The right-hander, who struck out three and walked one, was Rookie of the Year with the Mets in 1984. He became the youngest player to win the Cy Young Award the following season, but missed a month of the 1987 season in drug rehabilitation.
After another drug suspension in 1994, he was released by the Mets. The Yankees gave him another chance before the 1996 season, but failed to exercise their option on his contract for this year.
Cleveland then signed him to a two-year deal. Gooden showed Thursday he is making significant progress in recovering from biceps tendinitis in his pitching arm that kept him out nearly two months.
"I have to work on getting stronger," Gooden said after his longest outing of the season. "I'm looking at being stronger at the end of the year."
In his first two outings, both against the Toronto Blue Jays, Gooden gave up a combined six runs in 8 2-3 innings while taking the loss in both games. The Indians managed just two runs of support for both games.
"He threw more strikes than he has in his last two outings," Twins outfielder Matt Lawton said. "It was more typical Dwight Gooden."
Minnesota's Brad Radke, who won his four previous starts, also pitched well, until Jim Thome's three-run homer in the fourth inning gave Cleveland a 3-1 lead.
After Radke (7-4) gave up singles to Omar Vizquel and David Justice to start the inning, Thome followed by hitting a 3-0 pitch into the seats in left.
"He's the type of pitcher that's always around the plate," Thome said. "I was fortunate to get a 3-0 count and I was looking to hit the ball away."
The only mistake Gooden made was to Marty Cordova in the second inning. Cordova led off with a solo shot, his third homer of the season.
"(Gooden) will be a big part of our future," Thome said. "It seems like every outing he gets better and better.
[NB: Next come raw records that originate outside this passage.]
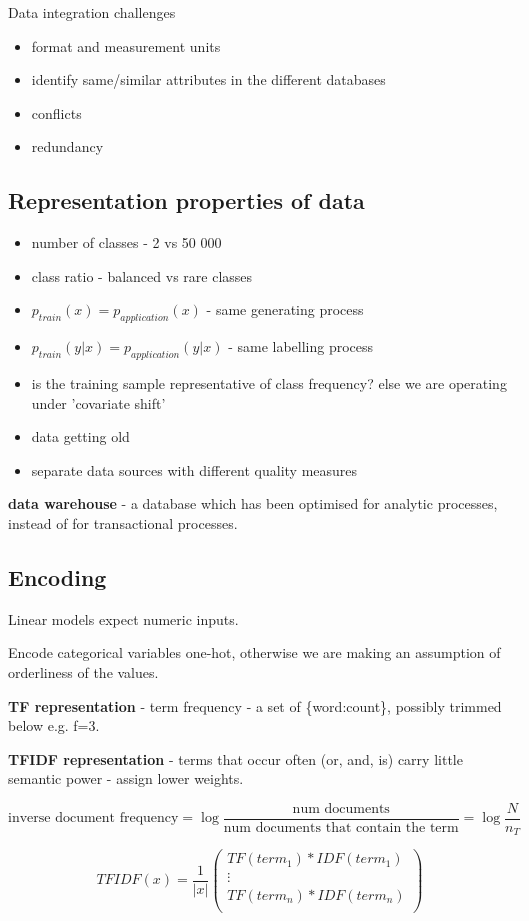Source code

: \documentclass{article}
\newcommand{\para}[0]{\par\vspace{0.2cm}\noindent}
\newcommand{\define}[2]{\textbf{#1} - {#2}.  \para}
\begin{document}
Data integration challenges
\begin{itemize}
    \item{format and measurement units}
    \item{identify same/similar attributes in the different databases}
    \item{conflicts}
    \item{redundancy}
\end{itemize}


\subsection{Representation properties of data}
\begin{itemize}
    \item{number of classes - 2 vs 50 000}
    \item{class ratio - balanced vs rare classes}
    \item{$p_{train}(x) = p_{application}(x)$ - same generating process}
    \item{$p_{train}(y|x) = p_{application}(y|x)$ - same labelling process}
    \item{is the training sample representative of class frequency? else we are operating under 'covariate shift'}
    \item{data getting old}
    \item{separate data sources with different quality measures}
\end{itemize}
\para
\define{data warehouse}
           {a database which has been optimised for analytic processes, instead of for transactional processes}


\subsection{Encoding}
Linear models expect numeric inputs.
\para
Encode categorical variables one-hot, otherwise we are making an assumption of orderliness of the values.
\para
\define{TF representation}
           {term frequency - a set of \{word:count\},
            possibly trimmed below e.g. f=3}
\define{TFIDF representation}
           {terms that occur often (or, and, is) carry little semantic power - assign lower weights}
            $$\text{inverse document frequency}
                = \log \frac{\text{num documents}}{\text{num documents that contain the term}}
                = \log \frac{N}{n_T}$$

$$
TFIDF(x) = \frac{1}{|x|}
 \begin{pmatrix}
  TF({term}_1) * IDF({term}_1)  \\
  \vdots  \\
  TF({term}_n) * IDF({term}_n)  \\
 \end{pmatrix}
$$
\end{document}

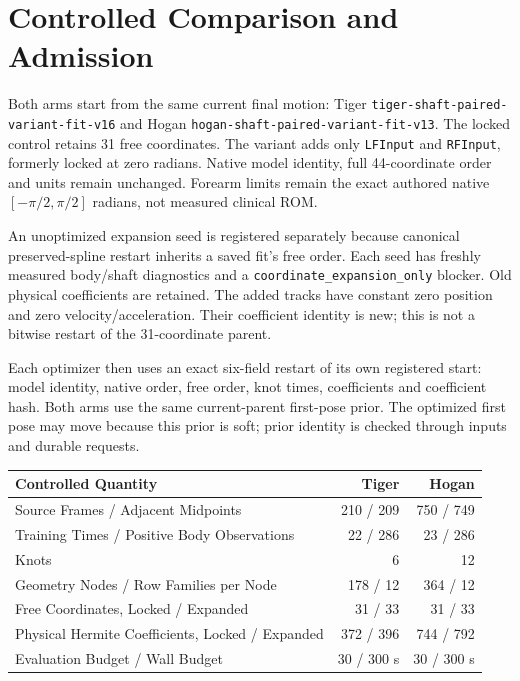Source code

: \documentclass[11pt,letterpaper]{article}
\newcommand{\code}[1]{\nolinkurl{#1}}\newcommand{\hash}[1]{{\footnotesize\nolinkurl{#1}}}
\begin{document}
\section{Controlled Comparison and Admission}
Both arms start from the same current final motion: Tiger
\code{tiger-shaft-paired-variant-fit-v16} and Hogan \code{hogan-shaft-paired-variant-fit-v13}.
The locked control retains 31 free coordinates. The variant adds only \code{LFInput} and
\code{RFInput}, formerly locked at zero radians. Native model identity, full 44-coordinate
order and units remain unchanged. Forearm limits remain the exact authored native
$[-\pi/2,\pi/2]$ radians, not measured clinical ROM.

An unoptimized expansion seed is registered separately because canonical preserved-spline
restart inherits a saved fit's free order. Each seed has freshly measured body/shaft diagnostics
and a \code{coordinate_expansion_only} blocker. Old physical coefficients are retained.
The added tracks have constant zero position and zero velocity/acceleration.
Their coefficient identity is new; this is not a bitwise restart of the 31-coordinate parent.

Each optimizer then uses an exact six-field restart of its own registered start:
model identity, native order, free order, knot times, coefficients and coefficient hash.
Both arms use the same current-parent first-pose prior. The optimized first pose may move
because this prior is soft; prior identity is checked through inputs and durable requests.
\par\smallskip
\begin{tabular}{@{}p{.62\linewidth}rr@{}}\toprule
Controlled Quantity & Tiger & Hogan\\\midrule
Source Frames / Adjacent Midpoints & 210 / 209 & 750 / 749\\
Training Times / Positive Body Observations & 22 / 286 & 23 / 286\\
Knots & 6 & 12\\
Geometry Nodes / Row Families per Node & 178 / 12 & 364 / 12\\
Free Coordinates, Locked / Expanded & 31 / 33 & 31 / 33\\
Physical Hermite Coefficients, Locked / Expanded & 372 / 396 & 744 / 792\\
Evaluation Budget / Wall Budget & 30 / 300 s & 30 / 300 s\\\bottomrule
\end{tabular}\par\smallskip
\end{document}

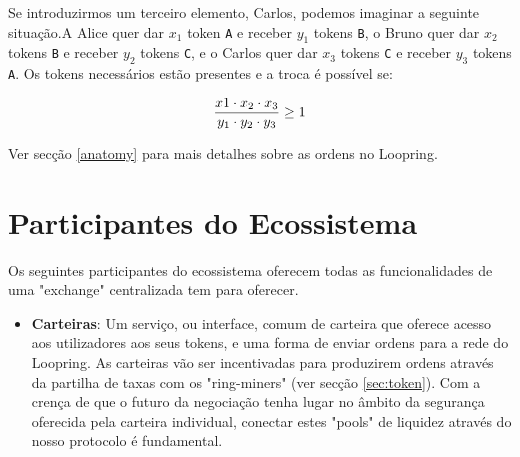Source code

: \documentclass[UTF8,nofonts]{article}
\begin{document}
\begin{multicols}{2}
Se introduzirmos um terceiro elemento, Carlos, podemos imaginar a seguinte situação.A Alice quer dar $x_1$ token \verb|A| e receber $y_1$ tokens \verb|B|, o Bruno quer dar $x_2$ tokens \verb|B| e receber $y_2$ tokens \verb|C|, e o Carlos quer dar $x_3$ tokens \verb|C| e receber $y_3$ tokens \verb|A|. Os tokens necessários estão presentes e a troca é possível se:

\begin{equation}
{{x1 \cdot x_2 \cdot x_3 \over y_1 \cdot y_2 \cdot y_3} \geq 1}
\end{equation}


Ver secção \ref{anatomy} para mais detalhes sobre as ordens no Loopring.



\section{Participantes do Ecossistema\label{sec:ecosystem}}
Os seguintes participantes do ecossistema oferecem todas as funcionalidades de uma "exchange" centralizada tem para oferecer.

\begin{itemize}
\item \textbf{Carteiras}: Um serviço, ou interface, comum de carteira que oferece acesso aos utilizadores aos seus tokens, e uma forma de enviar ordens para a rede do Loopring. As carteiras vão ser incentivadas para produzirem ordens através da partilha de taxas com os "ring-miners" (ver secção \ref{sec:token}). Com a crença de que o futuro da negociação tenha lugar no âmbito da segurança oferecida pela carteira individual, conectar estes "pools" de liquidez através do nosso protocolo é fundamental.


\end{itemize}
\end{multicols}
\end{document}
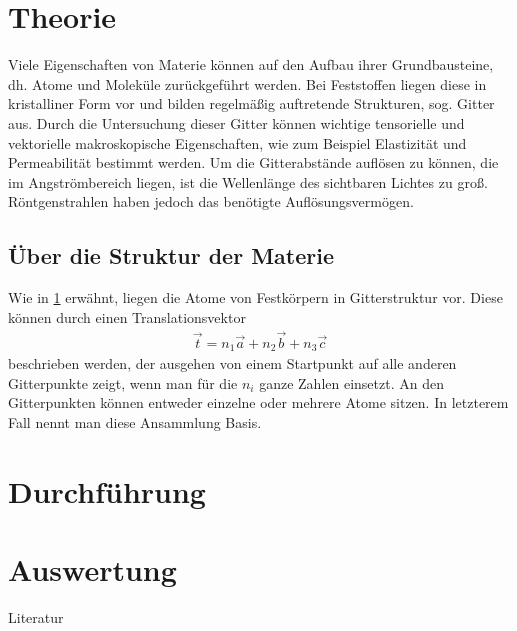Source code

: 

\section{Theorie}\label{sec:theorie}
Viele Eigenschaften von Materie können auf den Aufbau ihrer Grundbausteine, dh. Atome und Moleküle zurückgeführt werden. Bei Feststoffen liegen diese in kristalliner Form vor und bilden regelmäßig auftretende Strukturen, sog. Gitter aus. Durch die Untersuchung dieser Gitter können wichtige tensorielle und vektorielle makroskopische Eigenschaften, wie zum Beispiel Elastizität und Permeabilität bestimmt werden. Um die Gitterabstände auflösen zu können, die im Angströmbereich liegen, ist die Wellenlänge des sichtbaren Lichtes zu groß. Röntgenstrahlen haben jedoch das benötigte Auflösungsvermögen.

\subsection{Über die Struktur der Materie}
Wie in \ref{sec:theorie} erwähnt, liegen die Atome von Festkörpern in Gitterstruktur vor. Diese können durch einen Translationsvektor
\begin{align}
	\vec{t} = n_1\vec{a} +n_2\vec{b} + n_3\vec{c}
\end{align}
beschrieben werden, der ausgehen von einem Startpunkt auf alle anderen Gitterpunkte zeigt, wenn man für die $n_i$ ganze Zahlen einsetzt. An den Gitterpunkten können entweder einzelne oder mehrere Atome sitzen. In letzterem Fall nennt man diese Ansammlung Basis. 


\section{Durchführung}

\section{Auswertung}

\parskip 340pt
\Large{Literatur}\\\\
When he needs to make a big pitch he does."
Radke, who gave up seven hits and three runs in 7 1-3 innings, knew he was in for a duel with Gooden.
"He's been a great pitcher for a long time," Radke said. "He kept the ball down and pitched a great game for them."
Otis Nixon hit a solo home run off Paul Assenmacher to lead off the eighth inning, cutting the lead to 3-2. Mike Jackson pitched the ninth for his 13th save in 16 opportunities.